Is ObamaCare Causing the Jobless Recovery?

Take a look at the chart below. Public uncertainty about federal economic policy under the Obama presidency is higher than it has been in 30 years.

Economists at Stanford University and the University of Chicago have actually discovered a way of measuring how uncertain people are. They find that their measure of uncertainty correlates with such economic activities as deciding to invest, deciding how much to produce and deciding whether to hire more workers.

One source of uncertainty is what will happen next January when American taxpayers will be hit with a large tax increase (mainly the expiration of the Bush tax cuts) and a major decrease in government spending (the result of last year’s budget deal). Will President Obama and the Congress agree to put off the tax increases? Will they agree to delay the spending cuts? Not knowing the answers to those questions appears to have more impact on the decisions of businesses and consumers than if everyone simply agreed to go ahead and let the bad things happen.
 

Some causes of uncertainty (such as the crisis with in the Eurozone) are not under President Obama’s control. But in other areas, he is directly responsible for creating anxiety for the business community and the public. Three policies jump out: Dodd-Frank financial regulation, an unhealthy desire to tax capital, and ObamaCare.

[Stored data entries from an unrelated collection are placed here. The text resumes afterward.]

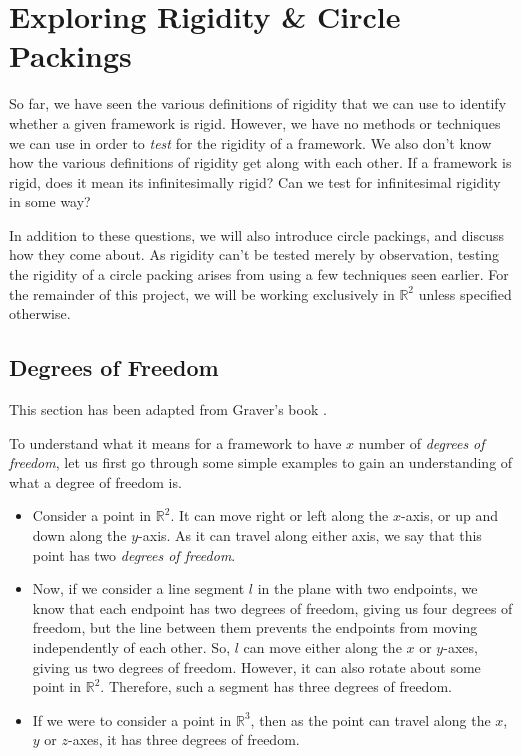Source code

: \chapter{Exploring Rigidity \& Circle Packings}  %

\begin{flushleft}
So far, we have seen the various definitions of rigidity that we can use to identify whether a given framework is rigid. However, we have no methods or techniques we can use in order to \textit{test} for the rigidity of a framework. We also don't know how the various definitions of rigidity get along with each other. If a framework is rigid, does it mean its infinitesimally rigid? Can we test for infinitesimal rigidity in some way? %
\end{flushleft}

\begin{flushleft}
In addition to these questions, we will also introduce circle packings, and discuss how they come about. As rigidity can't be tested merely by observation, testing the rigidity of a circle packing arises from using a few techniques seen earlier. For the remainder of this project, we will be working exclusively in $\mathbb{R}^2$ unless specified otherwise.
\end{flushleft}

\section{Degrees of Freedom}

\noindent
This section has been adapted from Graver's book \cite{counting_frameworks}.

\begin{flushleft}
To understand what it means for a framework to have $x$ number of \textit{degrees of freedom}, let us first go through some simple examples to gain an understanding of what a degree of freedom is.

\begin{itemize}
    \item Consider a point in $\mathbb{R}^2$. It can move right or left along the $x$-axis, or up and down along the $y$-axis. As it can travel along either axis, we say that this point has two \textit{degrees of freedom}. 
    \item Now, if we consider a line segment $l$ in the plane with two endpoints, we know that each endpoint has two degrees of freedom, giving us four degrees of freedom, but the line between them prevents the endpoints from moving independently of each other. So, $l$ can move either along the $x$ or $y$-axes, giving us two degrees of freedom. However, it can also rotate about some point in $\mathbb{R}^2$. Therefore, such a segment has three degrees of freedom.
    \item If we were to consider a point in $\mathbb{R}^3$, then as the point can travel along the $x$, $y$ or $z$-axes, it has three degrees of freedom. 
\end{itemize}
\end{flushleft}

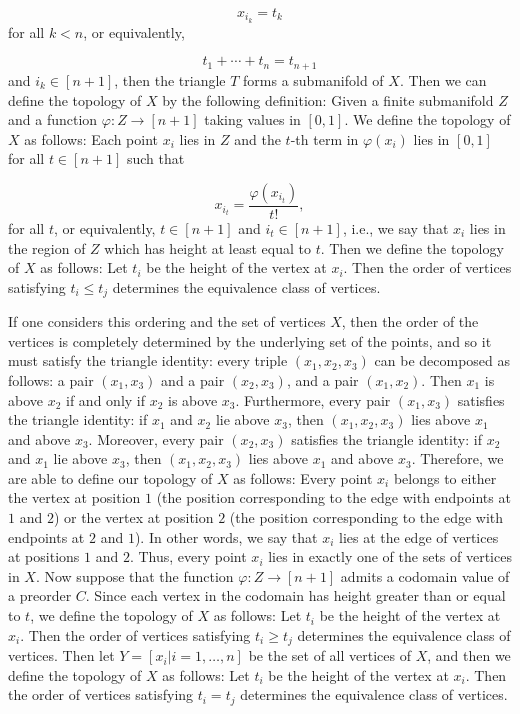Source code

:\documentclass[a4paper,reqno,oneside]{article}
\begin{document}
\[
x_{i_k} = t_k
\]
for all $k < n$, or equivalently, 

\[
t_1 + \cdots + t_n = t_{n+1}
\]
and $i_k \in [n+1]$, then the triangle $T$ forms a submanifold of $X$. Then we can define the topology of $X$ by the following definition: Given a finite submanifold $Z$ and a function $\varphi : Z \to [n+1]$ taking values in $[0, 1]$. We define the topology of $X$ as follows: Each point $x_i$ lies in $Z$ and the $t$-th term in $\varphi(x_{i})$ lies in $[0, 1]$ for all $t \in [n+1]$ such that

\[
x_{i_t} = \frac{\varphi(x_{i_t})}{t!},
\]
for all $t$, or equivalently, $t \in [n+1]$ and $i_t \in [n+1]$, i.e., we say that $x_i$ lies in the region of $Z$ which has height at least equal to $t$. Then we define the topology of $X$ as follows: Let $t_i$ be the height of the vertex at $x_i$. Then the order of vertices satisfying $t_i \leq t_j$ determines the equivalence class of vertices. 

If one considers this ordering and the set of vertices $X$, then the order of the vertices is completely determined by the underlying set of the points, and so it must satisfy the triangle identity: every triple $(x_1, x_2, x_3)$ can be decomposed as follows: a pair $(x_1, x_3)$ and a pair $(x_2, x_3)$, and a pair $(x_1, x_2)$. Then $x_1$ is above $x_2$ if and only if $x_2$ is above $x_3$. Furthermore, every pair $(x_1, x_3)$ satisfies the triangle identity: if $x_1$ and $x_2$ lie above $x_3$, then $(x_1, x_2, x_3)$ lies above $x_1$ and above $x_3$. Moreover, every pair $(x_2, x_3)$ satisfies the triangle identity: if $x_2$ and $x_1$ lie above $x_3$, then $(x_1, x_2, x_3)$ lies above $x_1$ and above $x_3$. Therefore, we are able to define our topology of $X$ as follows: Every point $x_i$ belongs to either the vertex at position $1$ (the position corresponding to the edge with endpoints at $1$ and $2$) or the vertex at position $2$ (the position corresponding to the edge with endpoints at $2$ and $1$). In other words, we say that $x_i$ lies at the edge of vertices at positions $1$ and $2$. Thus, every point $x_i$ lies in exactly one of the sets of vertices in $X$. 
Now suppose that the function $\varphi : Z \to [n+1]$ admits a codomain value of a preorder $C$. Since each vertex in the codomain has height greater than or equal to $t$, we define the topology of $X$ as follows: Let $t_i$ be the height of the vertex at $x_i$. Then the order of vertices satisfying $t_i \geq t_j$ determines the equivalence class of vertices. Then let $Y = [x_i | i = 1, \ldots, n]$ be the set of all vertices of $X$, and then we define the topology of $X$ as follows: Let $t_i$ be the height of the vertex at $x_i$. Then the order of vertices satisfying $t_i = t_j$ determines the equivalence class of vertices. 
\end{document}
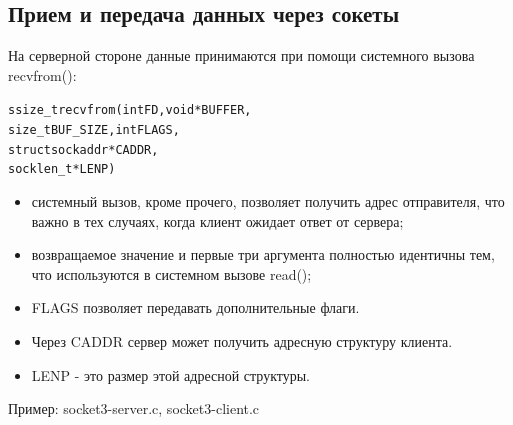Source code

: \documentclass{beamer}
\begin{document}
\subsection{Прием и передача данных через сокеты}
\begin{frame}[fragile]
	На серверной стороне данные принимаются при помощи системного вызова recvfrom():
	\begin{alltt}
        ssize_t recvfrom (int FD, void * BUFFER,
                          size_t BUF_SIZE, int FLAGS,
                          struct sockaddr * CADDR,
                          socklen_t * LENP)
	\end{alltt}
	\begin{itemize}
		\item системный вызов, кроме прочего, позволяет получить адрес отправителя, что важно в тех случаях, когда клиент ожидает ответ от сервера;
		\item возвращаемое значение и первые три аргумента полностью идентичны тем, что используются в системном вызове read();
		\item FLAGS позволяет передавать дополнительные флаги. 
		\item Через CADDR сервер может получить адресную структуру клиента. 
		\item LENP - это размер этой адресной структуры.
	\end{itemize}
	Пример: socket3-server.c, socket3-client.c
\end{frame}
\end{document}
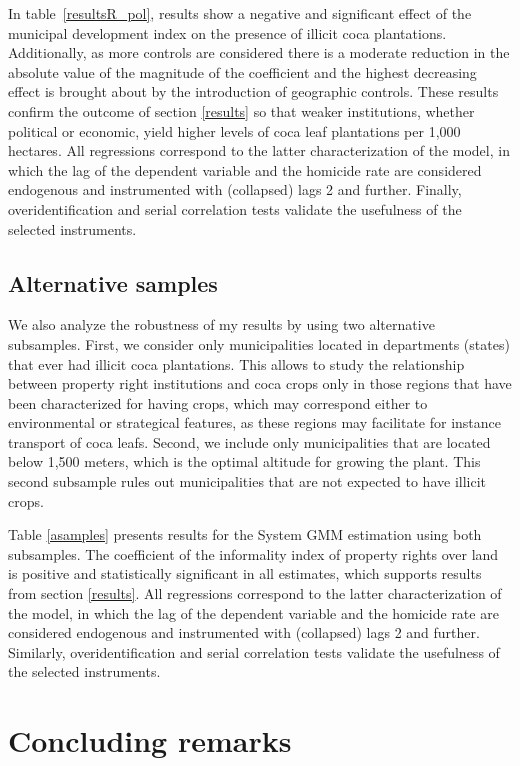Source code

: In table~\ref{resultsR_pol}, results show a negative and significant effect of the municipal development index on the presence of illicit coca plantations. Additionally, as more controls are considered there is a moderate reduction in the absolute value of the magnitude of the coefficient and the highest decreasing effect is brought about by the introduction of geographic controls. These results confirm the outcome of section \ref{results} so that weaker institutions, whether political or economic, yield higher levels of coca leaf plantations per 1,000 hectares. All regressions correspond to the latter characterization of the model, in which the lag of the dependent variable and the homicide rate are considered endogenous and instrumented with (collapsed) lags 2 and further. Finally, overidentification and serial correlation tests validate the usefulness of the selected instruments.

\subsection{Alternative samples}

We also analyze the robustness of my results by using two alternative subsamples. First, we consider only municipalities located in departments (states) that ever had illicit coca plantations. This allows to study the relationship between property right institutions and coca crops only in those regions that have been characterized for having crops, which may correspond either to environmental or strategical features, as these regions may facilitate for instance transport of coca leafs. Second, we include only municipalities that are located below 1,500 meters, which is the optimal altitude for growing the plant. This second subsample rules out municipalities that are not expected to have illicit crops.

Table \ref{asamples} presents results for the System GMM estimation using both subsamples. The coefficient of the informality index of property rights over land is positive and statistically significant in all estimates, which supports results from section \ref{results}. All regressions correspond to the latter characterization of the model, in which the lag of the dependent variable and the homicide rate are considered endogenous and instrumented with (collapsed) lags 2 and further. Similarly, overidentification and serial correlation tests validate the usefulness of the selected instruments.

\section{Concluding remarks}

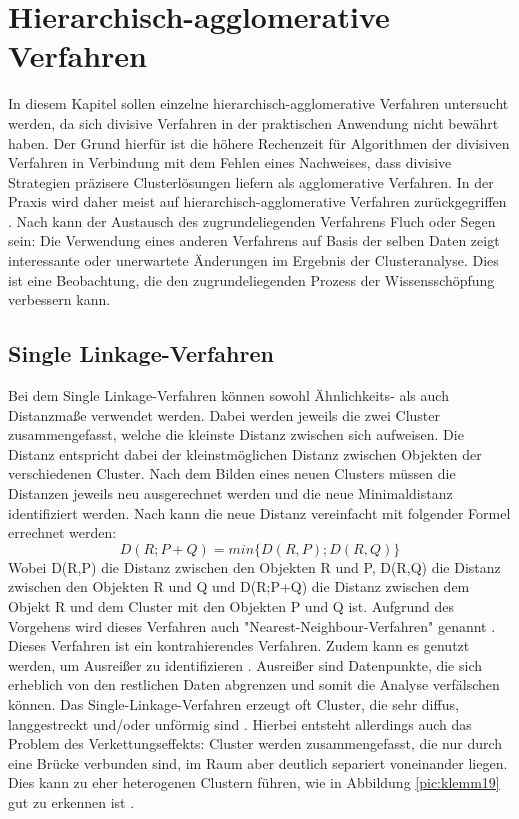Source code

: \chapter{Hierarchisch-agglomerative Verfahren}
In diesem Kapitel sollen einzelne hierarchisch-agglomerative Verfahren untersucht werden, da sich divisive Verfahren in der praktischen Anwendung nicht bewährt haben. Der Grund hierfür ist die höhere Rechenzeit für Algorithmen der divisiven Verfahren in Verbindung mit dem Fehlen eines Nachweises, dass divisive Strategien präzisere Clusterlösungen liefern als agglomerative Verfahren. In der Praxis wird daher meist auf hierarchisch-agglomerative Verfahren zurückgegriffen \citep[Vgl.][S. 46]{Pedrycz.2010}.
Nach \citet[S.378]{Piegorsch.2015} kann der Austausch des zugrundeliegenden Verfahrens Fluch oder Segen sein: Die Verwendung eines anderen Verfahrens auf Basis der selben Daten zeigt interessante oder unerwartete Änderungen im Ergebnis der Clusteranalyse. Dies ist eine Beobachtung, die den zugrundeliegenden Prozess der Wissensschöpfung verbessern kann.

\section{Single Linkage-Verfahren}
Bei dem Single Linkage-Verfahren können sowohl Ähnlichkeits- als auch Distanzmaße verwendet werden. Dabei werden jeweils die zwei Cluster zusammengefasst, welche die kleinste Distanz zwischen sich aufweisen. Die Distanz entspricht dabei der kleinstmöglichen Distanz zwischen Objekten der verschiedenen Cluster. Nach dem Bilden eines neuen Clusters müssen die Distanzen jeweils neu ausgerechnet werden und die neue Minimaldistanz identifiziert werden.
Nach \citet[S.481]{Backhaus.2016} kann die neue Distanz vereinfacht mit folgender Formel errechnet werden:
\begin{equation}
	D(R;P+Q) = min\{D(R,P);D(R,Q)\}
\end{equation}
Wobei D(R,P) die Distanz zwischen den Objekten R und P, D(R,Q) die Distanz zwischen den Objekten R und Q und D(R;P+Q) die Distanz zwischen dem Objekt R und dem Cluster mit den Objekten P und Q ist.
Aufgrund des Vorgehens wird dieses Verfahren auch "Nearest-Neighbour-Verfahren" genannt \citep[Vgl.][S.231]{Eckey.2002}.
Dieses Verfahren ist ein kontrahierendes Verfahren. Zudem kann es genutzt werden, um Ausreißer zu identifizieren \citep[Vgl.][S. 481-483]{Backhaus.2016}. Ausreißer sind Datenpunkte, die sich erheblich von den restlichen Daten abgrenzen und somit die Analyse verfälschen können.
Das Single-Linkage-Verfahren erzeugt oft Cluster, die sehr diffus, langgestreckt und/oder unförmig sind \citep[Vgl.][S. 377]{Piegorsch.2015}.
Hierbei entsteht allerdings auch das Problem des Verkettungseffekts: Cluster werden zusammengefasst, die nur durch eine Brücke verbunden sind, im Raum aber deutlich separiert voneinander liegen. Dies kann zu eher heterogenen Clustern führen, wie in Abbildung \ref{pic:klemm19} gut zu erkennen ist \citep[Vgl.][S. 233]{Eckey.2002}.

Overall, the economists calculate public policy uncertainty is the apparent cause of a 3.2% drop in real gross domestic product, a 16% decline in private investment and the loss of 2.3 million jobs over the past five years.

Uncertainty is one of the reasons employers are not hiring like they have at the end of past recessions. When an employer hires a full-time worker, the employer thinks of the relationship as long term. During an initial training and learning period, the employer probably pays out more in wages and benefits than the company gets back in production. But over a longer period, the hope is to turn that around and make a profit.

When employers hire new employees, they are making a gamble. They are betting that, over time, the economics of the relationship will pan out.

The problem in the current economy is that hiring new workers and committing to new production has become risky. An employer who hires workers today has no way of knowing the company’s future labor costs; its building and facility costs; its cost of capital; or its taxes.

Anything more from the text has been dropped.